_What needs to be done:_ Filter this data down to the lines that hold "modules", and copy them.

··· Extracted records

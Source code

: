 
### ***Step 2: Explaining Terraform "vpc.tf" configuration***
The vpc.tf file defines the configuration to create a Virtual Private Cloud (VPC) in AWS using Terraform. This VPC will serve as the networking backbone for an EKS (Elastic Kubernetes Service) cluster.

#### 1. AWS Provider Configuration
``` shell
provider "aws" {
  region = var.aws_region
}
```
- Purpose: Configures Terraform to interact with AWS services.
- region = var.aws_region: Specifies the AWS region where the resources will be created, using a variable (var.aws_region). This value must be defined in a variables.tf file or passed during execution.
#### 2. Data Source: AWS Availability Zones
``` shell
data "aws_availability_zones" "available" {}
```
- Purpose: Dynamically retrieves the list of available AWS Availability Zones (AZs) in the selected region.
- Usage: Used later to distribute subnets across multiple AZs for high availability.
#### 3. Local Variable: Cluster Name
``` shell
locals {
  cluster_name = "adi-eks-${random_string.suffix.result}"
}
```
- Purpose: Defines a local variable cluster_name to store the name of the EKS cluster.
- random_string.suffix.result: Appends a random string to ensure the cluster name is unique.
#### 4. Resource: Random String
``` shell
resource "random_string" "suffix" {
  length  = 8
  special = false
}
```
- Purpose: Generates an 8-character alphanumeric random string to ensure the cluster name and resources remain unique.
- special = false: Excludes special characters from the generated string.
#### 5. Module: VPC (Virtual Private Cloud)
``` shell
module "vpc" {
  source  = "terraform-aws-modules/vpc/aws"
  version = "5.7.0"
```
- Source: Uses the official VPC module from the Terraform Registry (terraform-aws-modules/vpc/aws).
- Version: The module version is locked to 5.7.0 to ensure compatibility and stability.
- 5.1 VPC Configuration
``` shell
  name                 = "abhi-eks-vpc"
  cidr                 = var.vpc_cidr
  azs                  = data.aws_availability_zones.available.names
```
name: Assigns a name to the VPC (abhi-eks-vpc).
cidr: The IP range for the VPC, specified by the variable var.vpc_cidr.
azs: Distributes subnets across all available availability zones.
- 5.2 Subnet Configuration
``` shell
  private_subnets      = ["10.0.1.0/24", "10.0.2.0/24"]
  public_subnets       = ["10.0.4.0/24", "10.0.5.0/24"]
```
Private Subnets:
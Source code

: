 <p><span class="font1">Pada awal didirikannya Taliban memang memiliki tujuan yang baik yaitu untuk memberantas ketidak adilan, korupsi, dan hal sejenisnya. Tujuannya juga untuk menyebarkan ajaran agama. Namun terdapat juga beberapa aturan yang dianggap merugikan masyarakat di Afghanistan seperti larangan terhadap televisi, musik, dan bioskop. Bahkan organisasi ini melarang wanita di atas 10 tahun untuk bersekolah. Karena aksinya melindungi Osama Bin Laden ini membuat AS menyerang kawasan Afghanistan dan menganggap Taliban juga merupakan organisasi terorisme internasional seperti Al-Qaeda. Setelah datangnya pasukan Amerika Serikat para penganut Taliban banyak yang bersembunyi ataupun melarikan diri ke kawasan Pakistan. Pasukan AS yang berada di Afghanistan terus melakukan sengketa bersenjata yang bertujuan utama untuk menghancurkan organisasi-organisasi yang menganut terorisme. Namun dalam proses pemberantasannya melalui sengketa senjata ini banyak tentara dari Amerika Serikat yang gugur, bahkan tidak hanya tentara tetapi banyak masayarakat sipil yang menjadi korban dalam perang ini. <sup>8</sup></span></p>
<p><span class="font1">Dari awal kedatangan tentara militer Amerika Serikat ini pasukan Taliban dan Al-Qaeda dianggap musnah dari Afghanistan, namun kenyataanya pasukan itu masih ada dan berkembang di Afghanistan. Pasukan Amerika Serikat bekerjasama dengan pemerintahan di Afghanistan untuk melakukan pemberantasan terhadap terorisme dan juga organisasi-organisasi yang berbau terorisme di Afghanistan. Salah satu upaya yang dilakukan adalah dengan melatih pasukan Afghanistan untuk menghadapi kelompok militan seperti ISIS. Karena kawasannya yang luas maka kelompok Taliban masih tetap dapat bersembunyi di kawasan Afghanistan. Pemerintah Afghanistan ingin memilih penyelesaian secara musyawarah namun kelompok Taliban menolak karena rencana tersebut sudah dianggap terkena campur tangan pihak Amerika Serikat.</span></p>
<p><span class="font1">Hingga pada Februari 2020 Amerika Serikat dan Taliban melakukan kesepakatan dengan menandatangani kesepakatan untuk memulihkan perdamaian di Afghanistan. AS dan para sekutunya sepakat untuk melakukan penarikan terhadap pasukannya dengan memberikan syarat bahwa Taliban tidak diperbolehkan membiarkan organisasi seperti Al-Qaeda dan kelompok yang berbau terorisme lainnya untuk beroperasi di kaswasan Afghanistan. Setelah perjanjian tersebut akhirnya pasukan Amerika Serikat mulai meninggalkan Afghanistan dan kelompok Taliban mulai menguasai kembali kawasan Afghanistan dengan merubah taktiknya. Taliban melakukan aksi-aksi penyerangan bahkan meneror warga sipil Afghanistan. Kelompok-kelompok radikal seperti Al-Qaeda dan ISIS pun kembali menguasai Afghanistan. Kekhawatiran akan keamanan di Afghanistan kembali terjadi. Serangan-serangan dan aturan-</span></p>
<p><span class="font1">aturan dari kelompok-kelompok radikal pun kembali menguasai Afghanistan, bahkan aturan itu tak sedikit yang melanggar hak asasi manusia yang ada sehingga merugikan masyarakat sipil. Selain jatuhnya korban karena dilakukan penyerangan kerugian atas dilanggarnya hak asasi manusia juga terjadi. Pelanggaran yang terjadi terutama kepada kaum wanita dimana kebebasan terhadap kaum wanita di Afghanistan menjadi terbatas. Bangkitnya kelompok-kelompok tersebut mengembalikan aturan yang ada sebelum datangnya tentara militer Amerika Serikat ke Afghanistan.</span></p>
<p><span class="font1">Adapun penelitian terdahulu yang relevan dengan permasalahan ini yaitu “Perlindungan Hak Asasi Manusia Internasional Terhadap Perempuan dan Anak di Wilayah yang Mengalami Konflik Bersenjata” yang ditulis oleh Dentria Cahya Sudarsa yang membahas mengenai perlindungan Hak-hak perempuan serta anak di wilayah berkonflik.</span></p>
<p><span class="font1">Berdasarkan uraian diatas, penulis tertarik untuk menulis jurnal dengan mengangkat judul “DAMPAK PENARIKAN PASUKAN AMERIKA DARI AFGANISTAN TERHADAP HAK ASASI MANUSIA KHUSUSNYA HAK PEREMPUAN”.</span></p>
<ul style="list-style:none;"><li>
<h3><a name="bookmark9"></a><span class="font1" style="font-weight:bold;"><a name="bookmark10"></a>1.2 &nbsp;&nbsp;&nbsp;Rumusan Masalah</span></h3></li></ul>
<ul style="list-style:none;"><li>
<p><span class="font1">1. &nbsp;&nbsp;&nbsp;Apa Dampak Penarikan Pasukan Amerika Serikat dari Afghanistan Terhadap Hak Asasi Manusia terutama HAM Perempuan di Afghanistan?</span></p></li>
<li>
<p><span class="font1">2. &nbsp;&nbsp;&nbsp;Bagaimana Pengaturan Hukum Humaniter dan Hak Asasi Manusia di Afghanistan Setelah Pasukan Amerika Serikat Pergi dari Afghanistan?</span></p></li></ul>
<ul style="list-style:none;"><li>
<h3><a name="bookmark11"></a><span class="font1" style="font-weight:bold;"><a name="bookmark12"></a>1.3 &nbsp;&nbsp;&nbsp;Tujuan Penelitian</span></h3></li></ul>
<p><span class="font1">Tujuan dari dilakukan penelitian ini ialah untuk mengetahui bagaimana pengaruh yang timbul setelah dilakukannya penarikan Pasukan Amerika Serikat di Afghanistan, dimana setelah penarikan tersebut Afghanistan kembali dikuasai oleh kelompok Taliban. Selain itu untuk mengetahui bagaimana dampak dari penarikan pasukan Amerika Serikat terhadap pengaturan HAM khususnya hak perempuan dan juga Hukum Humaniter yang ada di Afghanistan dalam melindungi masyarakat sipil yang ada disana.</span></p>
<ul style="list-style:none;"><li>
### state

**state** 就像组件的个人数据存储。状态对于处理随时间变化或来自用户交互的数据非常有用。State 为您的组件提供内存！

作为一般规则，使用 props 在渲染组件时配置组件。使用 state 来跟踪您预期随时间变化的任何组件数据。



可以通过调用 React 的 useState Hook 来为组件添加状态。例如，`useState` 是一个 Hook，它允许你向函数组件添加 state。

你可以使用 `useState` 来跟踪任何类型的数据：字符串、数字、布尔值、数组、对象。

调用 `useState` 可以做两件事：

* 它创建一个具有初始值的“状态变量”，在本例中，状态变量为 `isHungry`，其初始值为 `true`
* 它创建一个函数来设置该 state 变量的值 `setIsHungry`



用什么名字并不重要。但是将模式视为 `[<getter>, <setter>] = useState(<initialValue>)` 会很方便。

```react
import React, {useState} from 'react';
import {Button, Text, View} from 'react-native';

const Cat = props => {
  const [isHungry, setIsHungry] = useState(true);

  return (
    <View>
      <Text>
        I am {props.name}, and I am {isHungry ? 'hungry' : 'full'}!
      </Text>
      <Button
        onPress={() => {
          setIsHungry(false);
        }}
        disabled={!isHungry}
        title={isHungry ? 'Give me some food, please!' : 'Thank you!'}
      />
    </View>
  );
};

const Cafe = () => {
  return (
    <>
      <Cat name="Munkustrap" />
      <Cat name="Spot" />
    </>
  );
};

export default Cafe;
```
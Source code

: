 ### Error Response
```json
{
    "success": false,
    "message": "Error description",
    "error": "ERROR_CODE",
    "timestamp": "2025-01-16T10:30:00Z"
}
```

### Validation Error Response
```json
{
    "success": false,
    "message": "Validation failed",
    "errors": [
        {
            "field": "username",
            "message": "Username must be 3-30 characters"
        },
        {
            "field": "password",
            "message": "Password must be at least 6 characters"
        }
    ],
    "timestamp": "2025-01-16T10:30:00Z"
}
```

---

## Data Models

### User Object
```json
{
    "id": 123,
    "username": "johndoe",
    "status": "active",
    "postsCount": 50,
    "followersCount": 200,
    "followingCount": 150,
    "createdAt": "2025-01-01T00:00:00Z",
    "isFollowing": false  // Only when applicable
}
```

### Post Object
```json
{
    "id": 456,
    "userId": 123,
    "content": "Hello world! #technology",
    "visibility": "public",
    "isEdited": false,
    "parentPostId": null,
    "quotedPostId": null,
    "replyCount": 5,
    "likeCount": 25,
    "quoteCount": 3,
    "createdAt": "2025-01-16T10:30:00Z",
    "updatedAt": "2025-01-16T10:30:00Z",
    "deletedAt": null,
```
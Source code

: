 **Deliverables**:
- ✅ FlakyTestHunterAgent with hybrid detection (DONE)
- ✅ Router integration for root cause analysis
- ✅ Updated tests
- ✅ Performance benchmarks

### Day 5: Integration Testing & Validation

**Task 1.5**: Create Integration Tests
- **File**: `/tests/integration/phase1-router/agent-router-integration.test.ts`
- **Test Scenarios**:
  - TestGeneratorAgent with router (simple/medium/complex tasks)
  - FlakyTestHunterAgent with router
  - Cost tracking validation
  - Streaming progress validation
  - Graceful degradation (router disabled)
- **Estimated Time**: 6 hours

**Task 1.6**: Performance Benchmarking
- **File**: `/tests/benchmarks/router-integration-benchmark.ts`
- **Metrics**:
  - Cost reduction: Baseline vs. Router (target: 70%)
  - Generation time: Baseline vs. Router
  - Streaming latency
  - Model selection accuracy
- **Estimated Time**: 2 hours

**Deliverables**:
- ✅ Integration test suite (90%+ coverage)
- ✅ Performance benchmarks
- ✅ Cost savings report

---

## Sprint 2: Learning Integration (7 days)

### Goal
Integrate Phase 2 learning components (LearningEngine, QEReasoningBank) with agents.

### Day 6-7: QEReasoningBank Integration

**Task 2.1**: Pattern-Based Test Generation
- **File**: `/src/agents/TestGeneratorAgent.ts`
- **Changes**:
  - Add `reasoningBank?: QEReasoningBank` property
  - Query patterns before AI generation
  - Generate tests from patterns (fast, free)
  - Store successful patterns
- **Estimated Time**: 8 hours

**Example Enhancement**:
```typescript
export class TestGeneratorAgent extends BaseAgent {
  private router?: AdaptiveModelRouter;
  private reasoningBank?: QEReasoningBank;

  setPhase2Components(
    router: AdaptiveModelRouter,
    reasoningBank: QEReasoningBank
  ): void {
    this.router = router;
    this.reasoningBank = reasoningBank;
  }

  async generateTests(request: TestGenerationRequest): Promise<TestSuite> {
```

······

_Answer box:_
  source  = "terraform-aws-modules/vpc/aws"
- Source: Uses the official VPC module from the Terraform Registry (terraform-aws-modules/vpc/aws).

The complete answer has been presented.